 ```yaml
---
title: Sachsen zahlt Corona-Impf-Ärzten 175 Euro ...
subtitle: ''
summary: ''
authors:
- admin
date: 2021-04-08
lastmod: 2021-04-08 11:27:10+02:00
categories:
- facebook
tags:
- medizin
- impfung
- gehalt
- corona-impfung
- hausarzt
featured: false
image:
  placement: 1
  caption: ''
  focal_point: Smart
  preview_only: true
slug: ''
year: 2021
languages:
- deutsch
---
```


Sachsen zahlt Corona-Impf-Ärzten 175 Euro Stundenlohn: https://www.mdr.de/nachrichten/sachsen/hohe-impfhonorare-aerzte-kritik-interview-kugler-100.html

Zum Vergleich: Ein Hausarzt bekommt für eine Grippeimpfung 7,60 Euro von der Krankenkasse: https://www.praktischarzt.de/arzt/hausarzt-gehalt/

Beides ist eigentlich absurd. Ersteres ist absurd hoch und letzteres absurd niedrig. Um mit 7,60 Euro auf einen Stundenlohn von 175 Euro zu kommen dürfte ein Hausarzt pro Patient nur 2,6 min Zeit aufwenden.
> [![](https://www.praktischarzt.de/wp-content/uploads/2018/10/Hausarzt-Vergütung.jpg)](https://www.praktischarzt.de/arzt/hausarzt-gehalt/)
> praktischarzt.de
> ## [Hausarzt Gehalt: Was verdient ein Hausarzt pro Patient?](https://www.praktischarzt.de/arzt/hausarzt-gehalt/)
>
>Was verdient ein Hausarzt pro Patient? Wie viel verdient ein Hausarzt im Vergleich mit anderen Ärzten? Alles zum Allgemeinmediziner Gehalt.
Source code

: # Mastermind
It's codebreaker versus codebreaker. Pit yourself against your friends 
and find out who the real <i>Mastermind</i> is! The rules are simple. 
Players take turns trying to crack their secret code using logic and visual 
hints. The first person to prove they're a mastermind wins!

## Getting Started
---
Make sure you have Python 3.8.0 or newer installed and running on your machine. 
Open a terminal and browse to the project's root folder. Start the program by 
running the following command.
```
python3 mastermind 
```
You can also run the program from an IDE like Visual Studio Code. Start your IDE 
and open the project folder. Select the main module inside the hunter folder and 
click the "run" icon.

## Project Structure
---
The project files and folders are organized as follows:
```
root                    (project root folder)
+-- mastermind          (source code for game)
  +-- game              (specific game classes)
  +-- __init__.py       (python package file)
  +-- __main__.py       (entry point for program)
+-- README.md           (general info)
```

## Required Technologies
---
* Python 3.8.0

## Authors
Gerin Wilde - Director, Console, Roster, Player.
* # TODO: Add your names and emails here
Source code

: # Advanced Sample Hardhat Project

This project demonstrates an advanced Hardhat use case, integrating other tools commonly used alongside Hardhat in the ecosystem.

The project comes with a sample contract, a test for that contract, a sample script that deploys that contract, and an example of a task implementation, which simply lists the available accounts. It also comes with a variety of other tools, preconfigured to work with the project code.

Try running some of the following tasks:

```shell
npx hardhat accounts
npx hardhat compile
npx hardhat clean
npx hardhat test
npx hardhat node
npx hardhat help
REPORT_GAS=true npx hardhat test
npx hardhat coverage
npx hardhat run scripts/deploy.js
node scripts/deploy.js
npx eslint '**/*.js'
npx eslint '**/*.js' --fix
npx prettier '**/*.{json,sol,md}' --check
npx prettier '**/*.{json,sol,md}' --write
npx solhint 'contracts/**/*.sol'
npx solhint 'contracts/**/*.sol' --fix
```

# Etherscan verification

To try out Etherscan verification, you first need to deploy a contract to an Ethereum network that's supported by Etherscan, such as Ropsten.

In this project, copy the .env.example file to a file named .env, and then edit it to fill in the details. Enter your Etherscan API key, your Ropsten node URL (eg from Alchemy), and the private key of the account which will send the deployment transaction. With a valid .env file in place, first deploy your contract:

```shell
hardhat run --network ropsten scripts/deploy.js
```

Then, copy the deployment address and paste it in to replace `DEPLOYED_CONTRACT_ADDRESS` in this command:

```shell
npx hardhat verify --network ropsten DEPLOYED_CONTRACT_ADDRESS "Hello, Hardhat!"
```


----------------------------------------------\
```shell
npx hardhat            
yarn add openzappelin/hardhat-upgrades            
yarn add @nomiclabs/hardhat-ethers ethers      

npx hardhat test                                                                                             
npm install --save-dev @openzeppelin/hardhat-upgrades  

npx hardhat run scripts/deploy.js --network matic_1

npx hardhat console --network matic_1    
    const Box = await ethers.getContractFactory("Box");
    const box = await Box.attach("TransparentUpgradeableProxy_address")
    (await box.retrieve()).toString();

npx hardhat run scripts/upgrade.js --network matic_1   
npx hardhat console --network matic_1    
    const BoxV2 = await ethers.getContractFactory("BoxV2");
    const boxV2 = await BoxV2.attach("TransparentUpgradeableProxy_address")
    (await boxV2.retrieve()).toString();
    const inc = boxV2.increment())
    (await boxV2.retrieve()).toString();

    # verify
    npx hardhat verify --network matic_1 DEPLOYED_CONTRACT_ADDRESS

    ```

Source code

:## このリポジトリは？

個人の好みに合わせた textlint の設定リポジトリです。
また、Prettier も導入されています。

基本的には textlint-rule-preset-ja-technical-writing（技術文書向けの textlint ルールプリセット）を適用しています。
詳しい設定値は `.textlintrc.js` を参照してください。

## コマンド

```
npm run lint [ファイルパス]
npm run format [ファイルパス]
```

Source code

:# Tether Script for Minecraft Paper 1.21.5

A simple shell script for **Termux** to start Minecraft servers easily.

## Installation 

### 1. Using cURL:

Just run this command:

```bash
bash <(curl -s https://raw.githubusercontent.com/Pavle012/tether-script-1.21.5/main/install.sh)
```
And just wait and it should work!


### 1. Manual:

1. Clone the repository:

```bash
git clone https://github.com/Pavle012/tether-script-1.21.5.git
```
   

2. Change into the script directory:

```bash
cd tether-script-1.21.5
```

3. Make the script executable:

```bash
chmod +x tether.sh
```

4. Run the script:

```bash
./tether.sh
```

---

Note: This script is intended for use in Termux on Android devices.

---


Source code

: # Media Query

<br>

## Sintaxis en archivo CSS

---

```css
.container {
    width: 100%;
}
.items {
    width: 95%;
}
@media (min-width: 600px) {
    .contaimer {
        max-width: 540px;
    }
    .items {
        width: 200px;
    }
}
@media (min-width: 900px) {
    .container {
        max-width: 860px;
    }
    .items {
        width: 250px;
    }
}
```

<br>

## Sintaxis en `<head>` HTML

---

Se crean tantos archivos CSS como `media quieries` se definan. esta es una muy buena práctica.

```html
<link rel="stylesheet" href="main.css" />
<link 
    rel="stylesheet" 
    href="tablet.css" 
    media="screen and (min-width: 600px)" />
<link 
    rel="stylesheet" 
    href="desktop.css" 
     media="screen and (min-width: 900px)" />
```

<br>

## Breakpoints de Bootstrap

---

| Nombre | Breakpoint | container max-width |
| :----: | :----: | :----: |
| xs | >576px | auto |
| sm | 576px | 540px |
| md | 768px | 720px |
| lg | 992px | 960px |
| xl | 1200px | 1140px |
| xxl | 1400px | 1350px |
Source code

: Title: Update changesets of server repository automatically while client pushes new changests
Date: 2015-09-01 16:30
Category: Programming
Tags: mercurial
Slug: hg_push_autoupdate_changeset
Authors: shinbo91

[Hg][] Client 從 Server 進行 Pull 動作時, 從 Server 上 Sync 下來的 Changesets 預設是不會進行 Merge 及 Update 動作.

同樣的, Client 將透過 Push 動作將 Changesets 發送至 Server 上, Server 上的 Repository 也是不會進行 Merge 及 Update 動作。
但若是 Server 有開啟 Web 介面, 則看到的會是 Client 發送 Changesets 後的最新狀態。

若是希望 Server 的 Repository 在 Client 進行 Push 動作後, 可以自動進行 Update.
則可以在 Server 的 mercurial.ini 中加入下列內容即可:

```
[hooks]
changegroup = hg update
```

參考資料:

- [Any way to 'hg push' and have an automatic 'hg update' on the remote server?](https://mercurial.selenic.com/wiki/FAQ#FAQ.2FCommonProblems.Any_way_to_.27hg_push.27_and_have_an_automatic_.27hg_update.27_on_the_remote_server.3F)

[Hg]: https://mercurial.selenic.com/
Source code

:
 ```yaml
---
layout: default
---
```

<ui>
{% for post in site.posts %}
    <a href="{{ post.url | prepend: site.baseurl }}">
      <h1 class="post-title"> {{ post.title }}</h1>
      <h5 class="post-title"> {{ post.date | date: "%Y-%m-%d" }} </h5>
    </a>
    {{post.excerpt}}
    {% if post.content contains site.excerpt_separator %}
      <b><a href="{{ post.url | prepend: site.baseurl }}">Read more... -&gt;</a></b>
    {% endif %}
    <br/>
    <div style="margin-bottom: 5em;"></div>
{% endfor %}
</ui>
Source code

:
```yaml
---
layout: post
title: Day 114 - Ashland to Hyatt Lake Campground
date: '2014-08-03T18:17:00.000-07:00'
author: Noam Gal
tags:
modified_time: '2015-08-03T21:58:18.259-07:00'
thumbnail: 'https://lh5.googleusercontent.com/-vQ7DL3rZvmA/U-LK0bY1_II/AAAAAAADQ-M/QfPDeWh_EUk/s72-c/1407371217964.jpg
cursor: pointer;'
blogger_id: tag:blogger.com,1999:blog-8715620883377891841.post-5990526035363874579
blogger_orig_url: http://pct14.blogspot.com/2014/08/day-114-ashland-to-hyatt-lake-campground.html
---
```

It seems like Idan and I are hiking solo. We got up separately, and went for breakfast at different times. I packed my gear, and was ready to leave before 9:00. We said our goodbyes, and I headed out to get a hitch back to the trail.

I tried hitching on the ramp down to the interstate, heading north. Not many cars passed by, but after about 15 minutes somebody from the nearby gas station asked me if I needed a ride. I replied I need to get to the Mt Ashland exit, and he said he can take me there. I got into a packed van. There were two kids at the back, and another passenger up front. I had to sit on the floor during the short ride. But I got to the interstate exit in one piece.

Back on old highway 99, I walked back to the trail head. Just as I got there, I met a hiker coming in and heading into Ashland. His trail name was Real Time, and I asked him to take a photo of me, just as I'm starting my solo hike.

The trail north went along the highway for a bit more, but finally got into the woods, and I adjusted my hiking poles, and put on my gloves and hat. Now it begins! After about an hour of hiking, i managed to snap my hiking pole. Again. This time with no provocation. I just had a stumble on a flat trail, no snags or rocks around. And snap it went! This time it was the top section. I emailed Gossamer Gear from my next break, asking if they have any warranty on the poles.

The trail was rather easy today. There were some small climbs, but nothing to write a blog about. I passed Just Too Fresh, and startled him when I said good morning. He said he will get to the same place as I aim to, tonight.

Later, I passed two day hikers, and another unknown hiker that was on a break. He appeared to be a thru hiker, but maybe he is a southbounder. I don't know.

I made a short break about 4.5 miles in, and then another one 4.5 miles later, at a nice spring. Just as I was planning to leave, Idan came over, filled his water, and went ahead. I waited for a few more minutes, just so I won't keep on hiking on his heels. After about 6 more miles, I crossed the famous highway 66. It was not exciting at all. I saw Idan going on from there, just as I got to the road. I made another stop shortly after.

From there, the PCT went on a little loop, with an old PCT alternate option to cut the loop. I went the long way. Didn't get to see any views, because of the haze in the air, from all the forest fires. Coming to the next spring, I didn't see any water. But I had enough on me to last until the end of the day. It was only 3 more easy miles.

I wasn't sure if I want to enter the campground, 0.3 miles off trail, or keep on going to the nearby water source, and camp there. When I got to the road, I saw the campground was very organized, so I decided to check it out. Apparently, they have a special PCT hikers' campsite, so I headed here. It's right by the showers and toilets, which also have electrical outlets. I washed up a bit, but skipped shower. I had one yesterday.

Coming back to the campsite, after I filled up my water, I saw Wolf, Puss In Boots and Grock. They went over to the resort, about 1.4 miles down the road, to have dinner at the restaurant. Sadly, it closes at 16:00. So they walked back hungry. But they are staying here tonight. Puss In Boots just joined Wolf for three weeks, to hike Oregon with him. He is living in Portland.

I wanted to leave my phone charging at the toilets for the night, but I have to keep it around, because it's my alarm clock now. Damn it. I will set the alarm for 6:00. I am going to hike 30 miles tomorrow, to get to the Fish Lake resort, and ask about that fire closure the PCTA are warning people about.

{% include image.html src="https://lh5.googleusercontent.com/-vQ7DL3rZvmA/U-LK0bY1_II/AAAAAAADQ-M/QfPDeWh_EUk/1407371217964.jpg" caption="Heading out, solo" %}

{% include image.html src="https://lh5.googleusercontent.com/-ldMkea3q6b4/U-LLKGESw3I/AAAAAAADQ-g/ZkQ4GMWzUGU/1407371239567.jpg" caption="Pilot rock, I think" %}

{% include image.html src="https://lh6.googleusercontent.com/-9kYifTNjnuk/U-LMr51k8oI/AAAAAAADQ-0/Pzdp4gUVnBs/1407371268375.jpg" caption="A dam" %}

## Required work
Look back at the entries above. Retype the line with "Authors: shinbo91", the line with "但若是 Server 有開啟", and all lines in between.

## Response area
Authors: shinbo91

[Hg][] Client 從 Server 進行 Pull 動作時, 從 Server 上 Sync 下來的 Changesets 預設是不會進行 Merge 及 Update 動作.

同樣的, Client 將透過 Push 動作將 Changesets 發送至 Server 上, Server 上的 Repository 也是不會進行 Merge 及 Update 動作。
但若是 Server 有開啟 Web 介面, 則看到的會是 Client 發送 Changesets 後的最新狀態。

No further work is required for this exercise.